I'm thinking that if I make one that looks really good (fat chance), I will want to make more. In fact a lathe would speed up the process quite a lot. Right now, it takes me forever to whittle down the natural sticks I've found using my KA-BAR. It's pretty sharp and shaves the wood easily, but my wrist wears out after 15 minutes or so and I have to rest a bit. Of course, a lathe wouldn't work so well on natural sticks unless they were very straight. I was pretty excited to find 2" x 2" hardwood stock, of varieties that are hard to find otherwise. The bois d'arc is especially appealing.

What say you, any small lathes that would save me a lot of heartburn, and save you a lot of pain in the arse?

For example, this one at Harbor Freight Tools: http://www.harborfreight.com/14-inch-x-41-inch-wood-lathe-38515.html

Tulsa also has a Northern Tools and a Steve's Wholesale that probably have lathes, and of course Lowe's, Home Depot, and the more expensive Woodcraft option.


----------



## CAS14

Steve's Wholesale has this one: https://www.steveswholesaletools.com/products/mini-wood-lathe---4455.html

No reviews are posted there yet, but I will search for them. With an extension, it looks like this:









Just the extension:









I like the fact that this has a 1/2 hp motor. With the extension it goes to 38". However, I don't know how well such extensions secure so as to be perfectly in line and also not work loose.

This is cheap compared to the top end, but expensive for a hobby that is just getting started.

They will sell me the lathe for $287 and the extension for $89, which winds up about twice the price of the Harbor Freight lathe. However the Harbor Freight lathe had a few negative comments regarding (I think) a tendency to drift out of alignment.

Guess I should have put all this in the Powertools forum - it's okay with me if Aaron moves it.


----------



## NightKnight

I think its fine here. There is a lot of overlap between the forums.


----------



## boxwoodruler

I'm not sure about that lathe. You need to attend, as a guest, a few local woodturning meetings. See https://sites.google.com/site/neoklahomawoodturners/

These guys will put you in touch with good used equipment at a good price. You will have a good time as well. Very interesting live demonstrations and such. It's usually just a bunch of old fart guys like me shootn' the breeze about wood stuff.

Once you see an electronic variable speed (EVS) lathe in action, you'll never consider anything else.

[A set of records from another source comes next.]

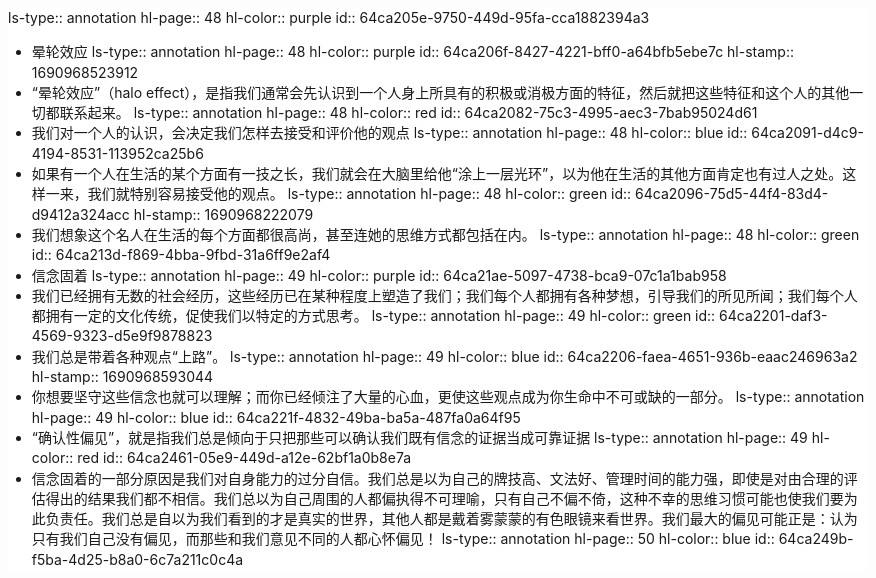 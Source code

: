   ls-type:: annotation
  hl-page:: 48
  hl-color:: purple
  id:: 64ca205e-9750-449d-95fa-cca1882394a3
- 晕轮效应
  ls-type:: annotation
  hl-page:: 48
  hl-color:: purple
  id:: 64ca206f-8427-4221-bff0-a64bfb5ebe7c
  hl-stamp:: 1690968523912
- “晕轮效应”（halo effect），是指我们通常会先认识到一个人身上所具有的积极或消极方面的特征，然后就把这些特征和这个人的其他一切都联系起来。
  ls-type:: annotation
  hl-page:: 48
  hl-color:: red
  id:: 64ca2082-75c3-4995-aec3-7bab95024d61
- 我们对一个人的认识，会决定我们怎样去接受和评价他的观点
  ls-type:: annotation
  hl-page:: 48
  hl-color:: blue
  id:: 64ca2091-d4c9-4194-8531-113952ca25b6
- 如果有一个人在生活的某个方面有一技之长，我们就会在大脑里给他“涂上一层光环”，以为他在生活的其他方面肯定也有过人之处。这样一来，我们就特别容易接受他的观点。
  ls-type:: annotation
  hl-page:: 48
  hl-color:: green
  id:: 64ca2096-75d5-44f4-83d4-d9412a324acc
  hl-stamp:: 1690968222079
- 我们想象这个名人在生活的每个方面都很高尚，甚至连她的思维方式都包括在内。
  ls-type:: annotation
  hl-page:: 48
  hl-color:: green
  id:: 64ca213d-f869-4bba-9fbd-31a6ff9e2af4
- 信念固着
  ls-type:: annotation
  hl-page:: 49
  hl-color:: purple
  id:: 64ca21ae-5097-4738-bca9-07c1a1bab958
- 我们已经拥有无数的社会经历，这些经历已在某种程度上塑造了我们；我们每个人都拥有各种梦想，引导我们的所见所闻；我们每个人都拥有一定的文化传统，促使我们以特定的方式思考。
  ls-type:: annotation
  hl-page:: 49
  hl-color:: green
  id:: 64ca2201-daf3-4569-9323-d5e9f9878823
- 我们总是带着各种观点“上路”。
  ls-type:: annotation
  hl-page:: 49
  hl-color:: blue
  id:: 64ca2206-faea-4651-936b-eaac246963a2
  hl-stamp:: 1690968593044
- 你想要坚守这些信念也就可以理解；而你已经倾注了大量的心血，更使这些观点成为你生命中不可或缺的一部分。
  ls-type:: annotation
  hl-page:: 49
  hl-color:: blue
  id:: 64ca221f-4832-49ba-ba5a-487fa0a64f95
- “确认性偏见”，就是指我们总是倾向于只把那些可以确认我们既有信念的证据当成可靠证据
  ls-type:: annotation
  hl-page:: 49
  hl-color:: red
  id:: 64ca2461-05e9-449d-a12e-62bf1a0b8e7a
- 信念固着的一部分原因是我们对自身能力的过分自信。我们总是以为自己的牌技高、文法好、管理时间的能力强，即使是对由合理的评估得出的结果我们都不相信。我们总以为自己周围的人都偏执得不可理喻，只有自己不偏不倚，这种不幸的思维习惯可能也使我们要为此负责任。我们总是自以为我们看到的才是真实的世界，其他人都是戴着雾蒙蒙的有色眼镜来看世界。我们最大的偏见可能正是：认为只有我们自己没有偏见，而那些和我们意见不同的人都心怀偏见！
  ls-type:: annotation
  hl-page:: 50
  hl-color:: blue
  id:: 64ca249b-f5ba-4d25-b8a0-6c7a211c0c4a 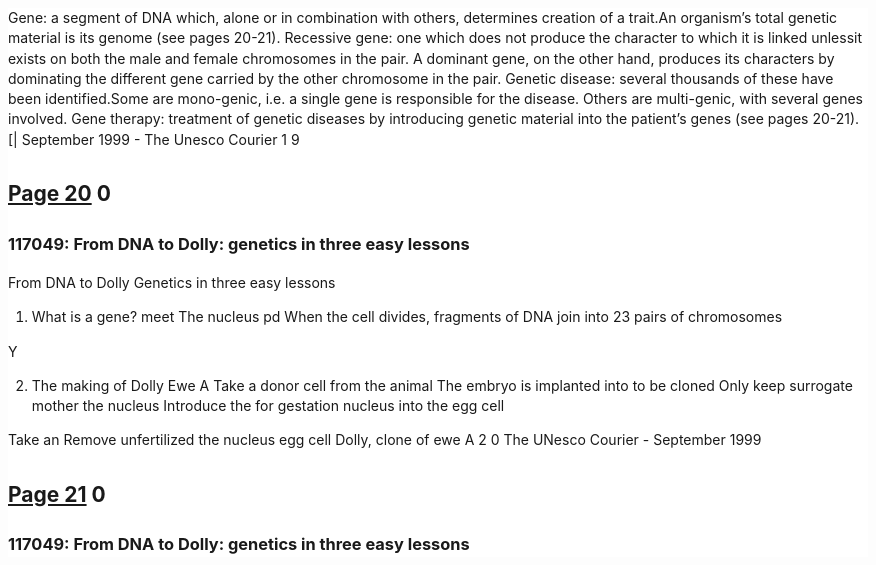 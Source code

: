 Gene: a segment of DNA which, alone or in combination with others, determines creation of 
a trait.An organism’s total genetic material is its genome (see pages 20-21). 
Recessive gene: one which does not produce the character to which it is linked unlessit exists 
on both the male and female chromosomes in the pair. A dominant gene, on the other hand, 
produces its characters by dominating the different gene carried by the other chromosome 
in the pair. 
Genetic disease: several thousands of these have been identified.Some are mono-genic, 
i.e. a single gene is responsible for the disease. Others are multi-genic, with several genes 
involved. 
Gene therapy: treatment of genetic diseases by introducing genetic material into the 
patient’s genes (see pages 20-21). [| 
September 1999 - The Unesco Courier 1 9

## [Page 20](117043eng.pdf#page=20) 0

### 117049: From DNA to Dolly: genetics in three easy lessons

From DNA to Dolly 
Genetics in three easy lessons 
  
1. What is a gene? meet 
The nucleus pd 
When the cell divides, 
fragments of DNA join into 
23 pairs of chromosomes 
  
   
  
Y 
 
   
 
   
  
   
  
                 
 
  
2. The making of Dolly 
Ewe A 
Take a donor cell 
from the animal The embryo is implanted into 
to be cloned Only keep     surrogate mother 
the nucleus Introduce the for gestation 
nucleus into the 
egg cell 
    
Take an Remove 
unfertilized the nucleus 
egg cell Dolly, clone of ewe A 
2 0 The UNesco Courier - September 1999

## [Page 21](117043eng.pdf#page=21) 0

### 117049: From DNA to Dolly: genetics in three easy lessons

If you would like to call, I will be in my shop again at 6:30 Eastern 404.247.2785 Jeff


----------



## CAS14

Thanks man! If it's a bunch of old farts, I will fit right in. I'll check that link out. Many thanks Jeff.

Vance


----------



## JJireh

Vance, connectors can be tricky, but not impossibly so. Depending on the depth and diameter you do have a little wiggle room. Epoxy is your friend. I have connected several sticks to each other not with screw connectors, so I am speaking slightly out of my area, but I imagine it extrememly different. My suggestion is take your connector and a cheap pine board and try it, you might be surprised. if it isn't snug you can enlarge your opening to adjust and fill it with epoxy. I have found that the issue is more with my end cuts being clean than with the screw itself, but i am usually dealing with natural sticks


----------



## CAS14

boxwoodruler said:


> Hi CAS,
> 
> I see the dowel jig that you found. We may have to resort to this, but I may have another idea. Is it possible to swivel your drill press around, so that you can get a 24" under it? If so, then you could hit the end with a forstner bit to square things up, then, while under the same clamping, drill your hole. You may have to loosen some set screws.
> 
> Plan "B" could be that you make your own dowel jig with your drill press.
> 
> Do you have any buddies with a lathe?


Ok, how about a modification of this concept? http://www.woodmagazine.com/woodworking-plans/drilling/bore-vertical-holes-with-scrap-stock-jig/


----------



## boxwoodruler

That looks pretty good buddy, but I notice the drill press table has been swiveled, but if you can do this and get your stock under the drill, it should be an improvement for you.


----------



## AAAndrew

If you're going to connect two sections together with a commercial screw connector, for example, then the best way to make sure the connection is clear and aligned is to take one long section, and saw it in two. The angle of the two faces will naturally be aligned at the right angle for each other. A relatively cheap way of ensuring the two sections have their center points aligned involves a pencil and a set or even just the right size of these http://www.leevalley.com/us/wood/page.aspx?p=44995&cat=1,180,42288&ap=1

Before you make the cut, use the pencil and draw a "V" shape that bisects the cut line. What this does is give you a two-point reference to re-align the two sections. Make the cut using as fine a saw as you can. Japanese saws found in the big-box home centers will make a nice clean cut, but might take a while on green wood or dried hard wood.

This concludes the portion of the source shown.